[AIM OF THE EXERCISE]
In the entries below, find each line with the string "Cout" and copy it.

◇ ◇ ◇ ◇ ◇ ◇ ◇

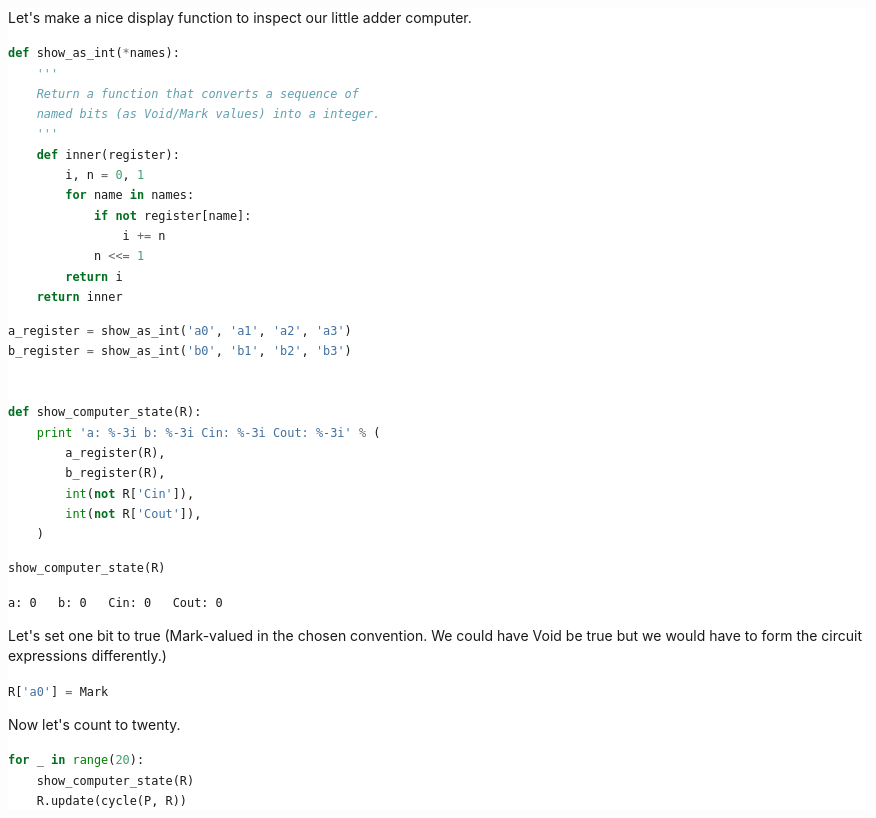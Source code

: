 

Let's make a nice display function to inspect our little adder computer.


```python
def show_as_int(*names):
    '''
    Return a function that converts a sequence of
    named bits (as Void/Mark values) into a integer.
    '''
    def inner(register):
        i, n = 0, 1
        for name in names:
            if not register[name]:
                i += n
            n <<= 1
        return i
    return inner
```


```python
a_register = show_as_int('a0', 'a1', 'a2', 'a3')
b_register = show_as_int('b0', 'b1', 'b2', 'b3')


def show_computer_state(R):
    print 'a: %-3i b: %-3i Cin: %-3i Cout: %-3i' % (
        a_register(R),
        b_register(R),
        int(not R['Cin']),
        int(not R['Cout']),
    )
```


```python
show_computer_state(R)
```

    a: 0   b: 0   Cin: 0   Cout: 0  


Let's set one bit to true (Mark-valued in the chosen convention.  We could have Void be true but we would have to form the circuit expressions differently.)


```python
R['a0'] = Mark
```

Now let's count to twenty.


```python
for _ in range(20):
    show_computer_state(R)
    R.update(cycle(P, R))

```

◇ ◇ ◇ ◇ ◇ ◇ ◇

[ANSWER SPACE]
    print 'a: %-3i b: %-3i Cin: %-3i Cout: %-3i' % (
        int(not R['Cout']),
    a: 0   b: 0   Cin: 0   Cout: 0  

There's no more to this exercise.